We next evaluated the proliferative effect of the test compounds in estrogen-dependent MCF-7 cells grown on hormone-depleted medium in order to eliminate the interference of other hormones. Unsurprisingly, 17β-estradiol showed the highest efficacy (maximum induction of cell growth) and potency (EC50 of 0.21 nM) in this assay (Fig. 2a). The efficacies of 8-PN and genistein were about half and that of tartrazine about one third compared with 17β-estradiol. However, the rank order for potency after 17β-estradiol was 8-PN (EC50= 4.98 nM) > tartrazine (EC50= 7.46 nM)> genistein (EC50= 831 nM). Again, tamoxifen displayed an inverse dose-response curve (Fig. 2b), implying that also this response was mediated by ERα.

Fig. 2

The proliferative effect of 17β-estradiol, three EEDCs (a) and tamoxifen in the presence of 10−12 M of 17β-estradiol (b) on MCF-7 cells after 24-h treatment measured as the ability of cells to reduce the MTT reagent.
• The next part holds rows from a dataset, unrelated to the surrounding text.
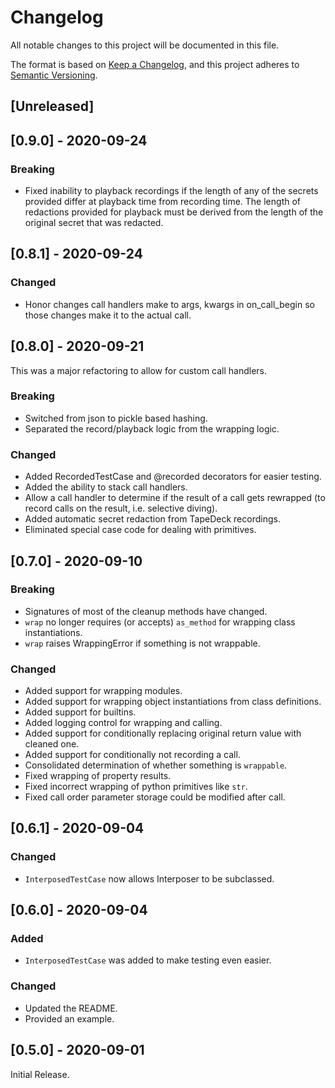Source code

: # Changelog

All notable changes to this project will be documented in this file.

The format is based on [Keep a Changelog](https://keepachangelog.com/en/1.0.0/),
and this project adheres to [Semantic Versioning](https://semver.org/spec/v2.0.0.html).

## [Unreleased]

## [0.9.0] - 2020-09-24

### Breaking

- Fixed inability to playback recordings if the length of any of the
  secrets provided differ at playback time from recording time.  The
  length of redactions provided for playback must be derived from the
  length of the original secret that was redacted.

## [0.8.1] - 2020-09-24

### Changed

- Honor changes call handlers make to args, kwargs in on_call_begin
  so those changes make it to the actual call.

## [0.8.0] - 2020-09-21

This was a major refactoring to allow for custom call handlers.

### Breaking

- Switched from json to pickle based hashing.
- Separated the record/playback logic from the wrapping logic.

### Changed

- Added RecordedTestCase and @recorded decorators for easier testing.
- Added the ability to stack call handlers.
- Allow a call handler to determine if the result of a call gets
  rewrapped (to record calls on the result, i.e. selective diving).
- Added automatic secret redaction from TapeDeck recordings.
- Eliminated special case code for dealing with primitives.

## [0.7.0] - 2020-09-10

### Breaking

- Signatures of most of the cleanup methods have changed.
- `wrap` no longer requires (or accepts) `as_method` for wrapping
  class instantiations.
- `wrap` raises WrappingError if something is not wrappable.

### Changed

- Added support for wrapping modules.
- Added support for wrapping object instantiations from class definitions.
- Added support for builtins.
- Added logging control for wrapping and calling.
- Added support for conditionally replacing original return value with cleaned one.
- Added support for conditionally not recording a call.
- Consolidated determination of whether something is `wrappable`.
- Fixed wrapping of property results.
- Fixed incorrect wrapping of python primitives like `str`.
- Fixed call order parameter storage could be modified after call.

## [0.6.1] - 2020-09-04

### Changed

- `InterposedTestCase` now allows Interposer to be subclassed.

## [0.6.0] - 2020-09-04

### Added

- `InterposedTestCase` was added to make testing even easier.

### Changed

- Updated the README.
- Provided an example.

## [0.5.0] - 2020-09-01

Initial Release.
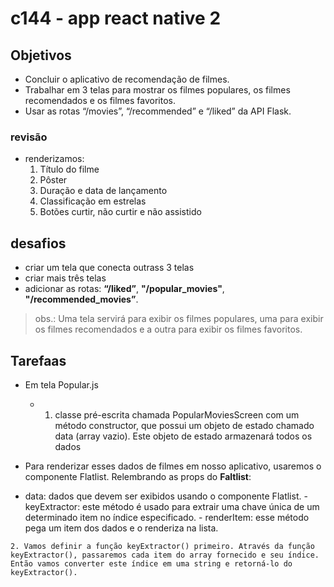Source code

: # c144 - app react native 2
## Objetivos
 
 - Concluir o aplicativo de recomendação de filmes.
 - Trabalhar em 3 telas para mostrar os filmes populares, os filmes recomendados e os filmes favoritos.
 - Usar as rotas “/movies”, “/recommended” e “/liked” da API Flask.
 ### revisão
  - renderizamos:
    1. Título do filme
    2. Pôster
    3. Duração e data de lançamento
    4. Classificação em estrelas
    5. Botões curtir, não curtir e não assistido

## desafios
 - criar um tela que conecta outrass 3 telas
 - criar mais três telas 
 - adicionar as rotas: **“/liked”**, **"/popular_movies"**, **"/recommended_movies”**.

 > obs.: Uma tela servirá para exibir os filmes populares, uma para exibir os filmes recomendados e a outra para exibir os filmes favoritos.

 ## Tarefaas
  - Em tela Popular.js
    - 1. classe pré-escrita chamada PopularMoviesScreen com um método constructor, que possui um objeto de estado chamado data (array vazio). Este objeto de estado armazenará todos os dados

  - Para renderizar esses dados de filmes em nosso aplicativo, usaremos o componente Flatlist. Relembrando as props do **Faltlist**:
   - data: dados que devem ser exibidos usando o componente Flatlist.
    - keyExtractor: este método é usado para extrair uma chave única de um determinado item no índice especificado.
    - renderItem: esse método pega um item dos dados e o renderiza na lista.

    2. Vamos definir a função keyExtractor() primeiro. Através da função keyExtractor(), passaremos cada item do array fornecido e seu índice. Então vamos converter este índice em uma string e retorná-lo do keyExtractor().
 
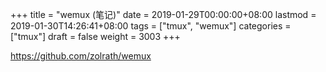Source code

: +++
title = "wemux (笔记)"
date = 2019-01-29T00:00:00+08:00
lastmod = 2019-01-30T14:26:41+08:00
tags = ["tmux", "wemux"]
categories = ["tmux"]
draft = false
weight = 3003
+++

<https://github.com/zolrath/wemux>

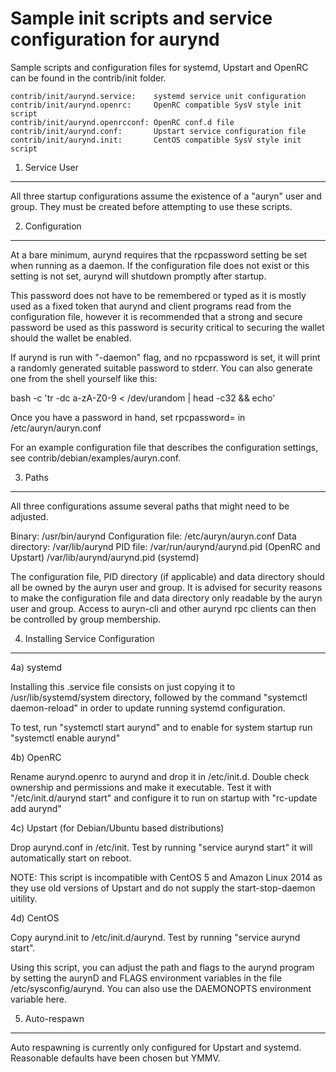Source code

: Sample init scripts and service configuration for aurynd
==========================================================

Sample scripts and configuration files for systemd, Upstart and OpenRC
can be found in the contrib/init folder.

    contrib/init/aurynd.service:    systemd service unit configuration
    contrib/init/aurynd.openrc:     OpenRC compatible SysV style init script
    contrib/init/aurynd.openrcconf: OpenRC conf.d file
    contrib/init/aurynd.conf:       Upstart service configuration file
    contrib/init/aurynd.init:       CentOS compatible SysV style init script

1. Service User
---------------------------------

All three startup configurations assume the existence of a "auryn" user
and group.  They must be created before attempting to use these scripts.

2. Configuration
---------------------------------

At a bare minimum, aurynd requires that the rpcpassword setting be set
when running as a daemon.  If the configuration file does not exist or this
setting is not set, aurynd will shutdown promptly after startup.

This password does not have to be remembered or typed as it is mostly used
as a fixed token that aurynd and client programs read from the configuration
file, however it is recommended that a strong and secure password be used
as this password is security critical to securing the wallet should the
wallet be enabled.

If aurynd is run with "-daemon" flag, and no rpcpassword is set, it will
print a randomly generated suitable password to stderr.  You can also
generate one from the shell yourself like this:

bash -c 'tr -dc a-zA-Z0-9 < /dev/urandom | head -c32 && echo'

Once you have a password in hand, set rpcpassword= in /etc/auryn/auryn.conf

For an example configuration file that describes the configuration settings,
see contrib/debian/examples/auryn.conf.

3. Paths
---------------------------------

All three configurations assume several paths that might need to be adjusted.

Binary:              /usr/bin/aurynd
Configuration file:  /etc/auryn/auryn.conf
Data directory:      /var/lib/aurynd
PID file:            /var/run/aurynd/aurynd.pid (OpenRC and Upstart)
                     /var/lib/aurynd/aurynd.pid (systemd)

The configuration file, PID directory (if applicable) and data directory
should all be owned by the auryn user and group.  It is advised for security
reasons to make the configuration file and data directory only readable by the
auryn user and group.  Access to auryn-cli and other aurynd rpc clients
can then be controlled by group membership.

4. Installing Service Configuration
-----------------------------------

4a) systemd

Installing this .service file consists on just copying it to
/usr/lib/systemd/system directory, followed by the command
"systemctl daemon-reload" in order to update running systemd configuration.

To test, run "systemctl start aurynd" and to enable for system startup run
"systemctl enable aurynd"

4b) OpenRC

Rename aurynd.openrc to aurynd and drop it in /etc/init.d.  Double
check ownership and permissions and make it executable.  Test it with
"/etc/init.d/aurynd start" and configure it to run on startup with
"rc-update add aurynd"

4c) Upstart (for Debian/Ubuntu based distributions)

Drop aurynd.conf in /etc/init.  Test by running "service aurynd start"
it will automatically start on reboot.

NOTE: This script is incompatible with CentOS 5 and Amazon Linux 2014 as they
use old versions of Upstart and do not supply the start-stop-daemon uitility.

4d) CentOS

Copy aurynd.init to /etc/init.d/aurynd. Test by running "service aurynd start".

Using this script, you can adjust the path and flags to the aurynd program by
setting the aurynD and FLAGS environment variables in the file
/etc/sysconfig/aurynd. You can also use the DAEMONOPTS environment variable here.

5. Auto-respawn
-----------------------------------

Auto respawning is currently only configured for Upstart and systemd.
Reasonable defaults have been chosen but YMMV.
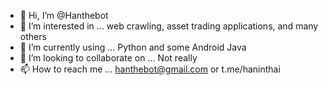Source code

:- 👋 Hi, I’m @Hanthebot
- 👀 I’m interested in ... web crawling, asset trading applications, and many others
- 🌱 I’m currently using ... Python and some Android Java
- 💞️ I’m looking to collaborate on ... Not really
- 📫 How to reach me ... hanthebot@gmail.com or t.me/haninthai

<!---
Hanthebot/Hanthebot is a ✨ special ✨ repository because its `README.md` (this file) appears on your GitHub profile.
You can click the Preview link to take a look at your changes.
--->
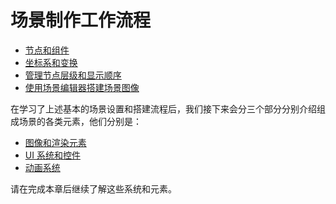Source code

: # 场景制作工作流程

- [节点和组件](node-component.md)
- [坐标系和变换](transform.md)
- [管理节点层级和显示顺序](node-tree.md)
- [使用场景编辑器搭建场景图像](scene-editing.md)

在学习了上述基本的场景设置和搭建流程后，我们接下来会分三个部分分别介绍组成场景的各类元素，他们分别是：

- [图像和渲染元素](../render/index.md)
- [UI 系统和控件](../ui/index.md)
- [动画系统](../animation/index.md)

请在完成本章后继续了解这些系统和元素。

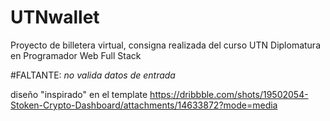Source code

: # UTNwallet

Proyecto de billetera virtual, consigna realizada del curso UTN Diplomatura en Programador Web Full Stack

#FALTANTE: *no valida datos de entrada*


diseño "inspirado" en el template https://dribbble.com/shots/19502054-Stoken-Crypto-Dashboard/attachments/14633872?mode=media
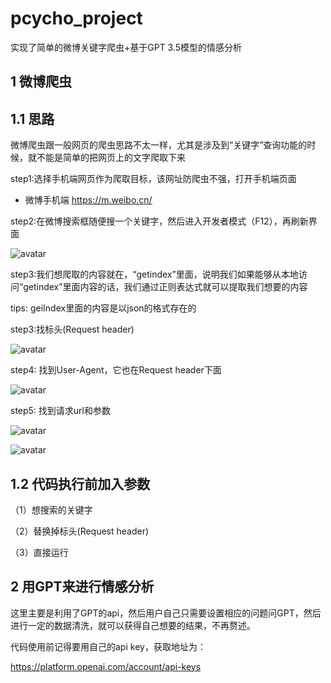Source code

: # pcycho_project

实现了简单的微博关键字爬虫+基于GPT 3.5模型的情感分析

## 1 微博爬虫

## 1.1 思路

微博爬虫跟一般网页的爬虫思路不太一样，尤其是涉及到“关键字”查询功能的时候，就不能是简单的把网页上的文字爬取下来

step1:选择手机端网页作为爬取目标，该网址防爬虫不强，打开手机端页面

* 微博手机端
  https://m.weibo.cn/

step2:在微博搜索框随便搜一个关键字，然后进入开发者模式（F12），再刷新界面

![avatar](/img/1.png)

step3:我们想爬取的内容就在，“getindex”里面，说明我们如果能够从本地访问“getindex”里面内容的话，我们通过正则表达式就可以提取我们想要的内容

tips: geiIndex里面的内容是以json的格式存在的



step3:找标头(Request header)

![avatar](/img/2.png)

step4: 找到User-Agent，它也在Request header下面

![avatar](/img/3.png)

step5: 找到请求url和参数

![avatar](/img/4.png)

![avatar](/img/5.png)

## 1.2 代码执行前加入参数

（1）想搜索的关键字

（2）替换掉标头(Request header)

（3）直接运行

## 2 用GPT来进行情感分析

这里主要是利用了GPT的api，然后用户自己只需要设置相应的问题问GPT，然后进行一定的数据清洗，就可以获得自己想要的结果，不再赘述。

代码使用前记得要用自己的api key，获取地址为：

https://platform.openai.com/account/api-keys
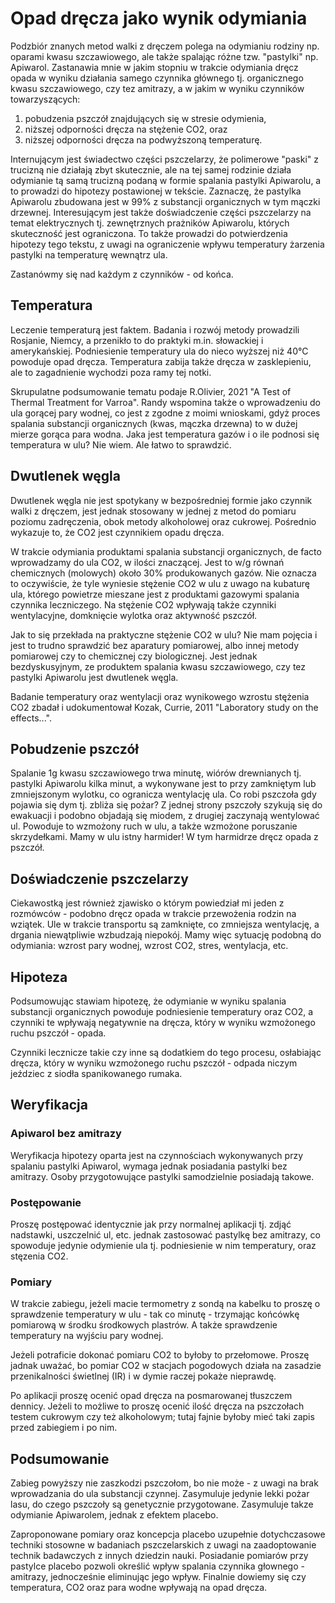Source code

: # Opad dręcza jako wynik odymiania

Podzbiór znanych metod walki z dręczem polega na odymianiu rodziny np. oparami kwasu szczawiowego, ale także spalając różne tzw. "pastylki" np. Apiwarol. Zastanawia mnie w jakim stopniu w trakcie odymiania dręcz opada w wyniku działania samego czynnika głównego tj. organicznego kwasu szczawiowego, czy tez amitrazy, a w jakim w wyniku czynników towarzyszących:

1. pobudzenia pszczół znajdujących się w stresie odymienia,
2. niższej odporności dręcza na stężenie CO2, oraz
3. niższej odporności dręcza na podwyższoną temperaturę.

Internującym jest świadectwo części pszczelarzy, że polimerowe "paski" z trucizną nie działają zbyt skutecznie, ale na tej samej rodzinie działa odymianie tą samą trucizną podaną w formie spalania pastylki Apiwarolu, a to prowadzi do hipotezy postawionej w tekście. Zaznaczę, że pastylka Apiwarolu zbudowana jest w 99% z substancji organicznych w tym mączki drzewnej. Interesującym jest także doświadczenie części pszczelarzy na temat elektrycznych tj. zewnętrznych prażników Apiwarolu, których skuteczność jest ograniczona. To także prowadzi do potwierdzenia hipotezy tego tekstu, z uwagi na ograniczenie wpływu temperatury żarzenia pastylki na temperaturę wewnątrz ula.

Zastanówmy się nad każdym z czynników - od końca.

## Temperatura

Leczenie temperaturą jest faktem. Badania i rozwój metody prowadzili Rosjanie, Niemcy, a przenikło to do praktyki m.in. słowackiej i amerykańskiej. Podniesienie temperatury ula do nieco wyższej niż 40°C powoduje opad dręcza. Temperatura zabija także dręcza w zasklepieniu, ale to zagadnienie wychodzi poza ramy tej notki.

Skrupulatne podsumowanie tematu podaje R.Olivier, 2021 "A Test of Thermal Treatment for Varroa". Randy wspomina także o wprowadzeniu do ula gorącej pary wodnej, co jest z zgodne z moimi wnioskami, gdyż proces spalania substancji organicznych (kwas, mączka drzewna) to w dużej mierze gorąca para wodna. Jaka jest temperatura gazów i o ile podnosi się temperatura w ulu? Nie wiem. Ale łatwo to sprawdzić.

## Dwutlenek węgla

Dwutlenek węgla nie jest spotykany w bezpośredniej formie jako czynnik walki z dręczem, jest jednak stosowany w jednej z metod do pomiaru poziomu zadręczenia, obok metody alkoholowej oraz cukrowej. Pośrednio wykazuje to, że CO2 jest czynnikiem opadu dręcza.

W trakcie odymiania produktami spalania substancji organicznych, de facto wprowadzamy do ula CO2, w ilości znaczącej. Jest to w/g równań chemicznych (molowych) około 30% produkowanych gazów. Nie oznacza to oczywiście, że tyle wyniesie stężenie CO2 w ulu z uwago na kubaturę ula, którego powietrze mieszane jest z produktami gazowymi spalania czynnika leczniczego. Na stężenie CO2 wpływają także czynniki wentylacyjne, domknięcie wylotka oraz aktywność pszczół.

Jak to się przekłada na praktyczne stężenie CO2 w ulu? Nie mam pojęcia i jest to trudno sprawdzić bez aparatury pomiarowej, albo innej metody pomiarowej czy to chemicznej czy biologicznej. Jest jednak bezdyskusyjnym, ze produktem spalania kwasu szczawiowego, czy tez pastylki Apiwarolu jest dwutlenek węgla.

Badanie temperatury oraz wentylacji oraz wynikowego wzrostu stężenia CO2 zbadał i udokumentował Kozak, Currie, 2011 "Laboratory study on the effects...". 

## Pobudzenie pszczół

Spalanie 1g kwasu szczawiowego trwa minutę, wiórów drewnianych tj. pastylki Apiwarolu kilka minut, a wykonywane jest to przy zamkniętym lub zmniejszonym wylotku, co ogranicza wentylację ula. Co robi pszczoła gdy pojawia się dym tj. zbliża się pożar? Z jednej strony pszczoły szykują się do ewakuacji i podobno objadają się miodem, z drugiej zaczynają wentylować ul. Powoduje to wzmożony ruch w ulu, a także wzmożone poruszanie skrzydełkami. Mamy w ulu istny harmider! W tym harmidrze dręcz opada z pszczół.

## Doświadczenie pszczelarzy

Ciekawostką jest również zjawisko o którym powiedział mi jeden z rozmówców - podobno dręcz opada w trakcie przewożenia rodzin na wziątek. Ule w trakcie transportu są zamknięte, co zmniejsza wentylację, a drgania niewątpliwie wzbudzają niepokój. Mamy więc sytuację podobną do odymiania: wzrost pary wodnej, wzrost CO2, stres, wentylacja, etc.

## Hipoteza

Podsumowując stawiam hipotezę, że odymianie w wyniku spalania substancji organicznych powoduje podniesienie temperatury oraz CO2, a czynniki te wpływają negatywnie na dręcza, który w wyniku wzmożonego ruchu pszczół - opada.

Czynniki lecznicze takie czy inne są dodatkiem do tego procesu, osłabiając dręcza, który w wyniku wzmożonego ruchu pszczół - odpada niczym jeździec z siodła spanikowanego rumaka.

## Weryfikacja

### Apiwarol bez amitrazy

Weryfikacja hipotezy oparta jest na czynnościach wykonywanych przy spalaniu pastylki Apiwarol, wymaga jednak posiadania pastylki bez amitrazy. Osoby przygotowujące pastylki samodzielnie posiadają takowe.

### Postępowanie

Proszę postępować identycznie jak przy normalnej aplikacji tj. zdjąć nadstawki, uszczelnić ul, etc. jednak zastosować pastylkę bez amitrazy, co spowoduje jedynie odymienie ula tj. podniesienie w nim temperatury, oraz stęzenia CO2.

### Pomiary

W trakcie zabiegu, jeżeli macie termometry z sondą na kabelku to proszę o sprawdzenie temperatury w ulu - tak co minutę - trzymając końcówkę pomiarową w środku środkowych plastrów. A także sprawdzenie temperatury na wyjściu pary wodnej.

Jeżeli potraficie dokonać pomiaru CO2 to byłoby to przełomowe. Proszę jadnak uważać, bo pomiar CO2 w stacjach pogodowych działa na zasadzie przenikalności świetlnej (IR) i w dymie raczej pokaże nieprawdę.

Po aplikacji proszę ocenić opad dręcza na posmarowanej tłuszczem dennicy. Jeżeli to możliwe to proszę ocenić ilość dręcza na pszczołach testem cukrowym czy też alkoholowym; tutaj fajnie byłoby mieć taki zapis przed zabiegiem i po nim.

## Podsumowanie

Zabieg powyższy nie zaszkodzi pszczołom, bo nie może - z uwagi na brak wprowadzania do ula substancji czynnej. Zasymuluje jedynie lekki pożar lasu, do czego pszczoły są genetycznie przygotowane. Zasymuluje takze odymianie Apiwarolem, jednak z efektem placebo.

Zaproponowane pomiary oraz koncepcja placebo uzupełnie dotychczasowe techniki stosowne w badaniach pszczelarskich z uwagi na zaadoptowanie technik badawczych z innych dziedzin nauki. Posiadanie pomiarów przy pastylce placebo pozwoli określić wpływ spalania czynnika głownego - amitrazy, jednocześnie eliminując jego wpływ. Finalnie dowiemy się czy temperatura, CO2 oraz para wodne wpływają na opad dręcza.

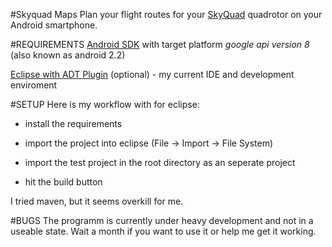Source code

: #Skyquad Maps
Plan your flight routes for your [SkyQuad](http://1hoch4.de/) quadrotor on your Android smartphone.

#REQUIREMENTS
[Android SDK](http://developer.android.com/sdk/index.html) with target platform *google api version 8* (also known as android 2.2)

[Eclipse with ADT Plugin](http://developer.android.com/sdk/eclipse-adt.html) (optional) - my current IDE and development enviroment

#SETUP
Here is my workflow with for eclipse:

* install the requirements

* import the project into eclipse (File -> Import -> File System)

* import the test project in the root directory as an seperate project

* hit the build button

I tried maven, but it seems overkill for me.

#BUGS
The programm is currently under heavy development and not in a useable state. Wait a month if you want to use it or help me get it working.

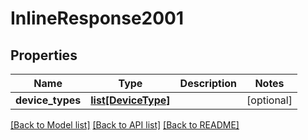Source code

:# InlineResponse2001

## Properties
Name | Type | Description | Notes
------------ | ------------- | ------------- | -------------
**device_types** | [**list[DeviceType]**](DeviceType.md) |  | [optional] 

[[Back to Model list]](../README.md#documentation-for-models) [[Back to API list]](../README.md#documentation-for-api-endpoints) [[Back to README]](../README.md)


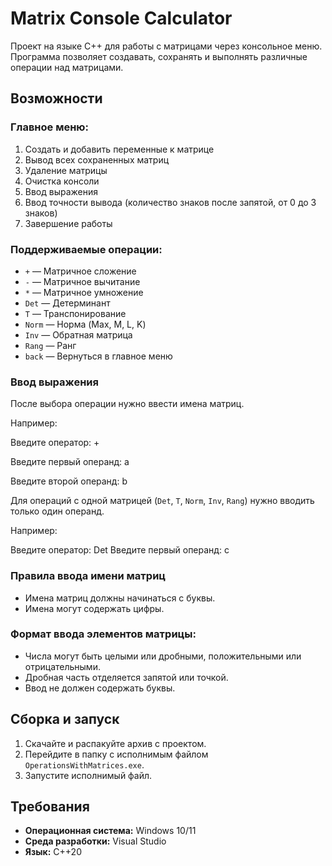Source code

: # Matrix Console Calculator

Проект на языке C++ для работы с матрицами через консольное меню. Программа позволяет создавать, сохранять и выполнять различные операции над матрицами.

## Возможности

### Главное меню:
1. Создать и добавить переменные к матрице  
2. Вывод всех сохраненных матриц  
3. Удаление матрицы  
4. Очистка консоли  
5. Ввод выражения  
6. Ввод точности вывода (количество знаков после запятой, от 0 до 3 знаков)  
0. Завершение работы  

### Поддерживаемые операции:
- `+` — Матричное сложение  
- `-` — Матричное вычитание  
- `*` — Матричное умножение  
- `Det` — Детерминант  
- `T` — Транспонирование  
- `Norm` — Норма (Max, M, L, K)  
- `Inv` — Обратная матрица  
- `Rang` — Ранг  
- `back` — Вернуться в главное меню  

### Ввод выражения
После выбора операции нужно ввести имена матриц. 

Например:

Введите оператор: + 

Введите первый операнд: a 

Введите второй операнд: b

Для операций с одной матрицей (`Det`, `T`, `Norm`, `Inv`, `Rang`) нужно вводить только один операнд. 

Например:

Введите оператор: Det Введите первый операнд: c

### Правила ввода имени матриц
- Имена матриц должны начинаться с буквы.
- Имена могут содержать цифры.

### Формат ввода элементов матрицы:
- Числа могут быть целыми или дробными, положительными или отрицательными.
- Дробная часть отделяется запятой или точкой.
- Ввод не должен содержать буквы.

## Сборка и запуск
1. Скачайте и распакуйте архив с проектом.
2. Перейдите в папку с исполнимым файлом `OperationsWithMatrices.exe`.
3. Запустите исполнимый файл.

## Требования
- **Операционная система:** Windows 10/11  
- **Среда разработки:** Visual Studio 
- **Язык:** C++20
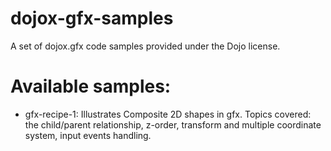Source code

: dojox-gfx-samples
=================

A set of dojox.gfx code samples provided under the Dojo license.

Available samples:
==================

   * gfx-recipe-1: Illustrates Composite 2D shapes in gfx. Topics covered: the child/parent relationship, z-order, transform and multiple coordinate system, input events handling.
All the concentrations are presented in a logarithmic (log10) form. The symbols and error bars depict the mean and range of two separate experiments. Each experiment was performed in triplicate

LDH cytotoxicity test

The cytotoxic effect of 17β-estradiol, 8-PN, genistein, and tartrazine was assessed on MCF-7 cells (Fig. 3). All these compounds showed a statistically significant linear trend for increasing cytotoxicity as a function of concentration up to the highest concentration (10−4 M) tested (p<0.05). However, the maximum level of cytotoxicity was less than 2.5% indicating that these chemicals exert only a weak cytotoxic effect on MCF-7 cells.

Fig. 3

The cytotoxic effect of 17β-estradiol and three EEDCs on MCF-7 cells after 24-h exposure (percentage of all cells). The concentrations are provided in a logarithmic (log10) form. Values represent the mean and range of two separate experiments. Each experiment was performed in triplicate

Micronucleus assay

The total number of micronuclei per 1000 binucleated MCF-7 cells exposed to 17β-estradiol, 8-PN, genistein, tartrazine, and benzo[a]pyrene for 24 h is shown in Table 1. The concentration of the positive control, benzo[a]pyrene, was 10–100-fold lower than that of the test compounds. A slight dose-dependent tendency to increase the occurrence of micronuclei in MCF-7 cells was observed for the three EEDCs (particularly tartrazine), but it did not quite reach statistical significance (p > 0.05).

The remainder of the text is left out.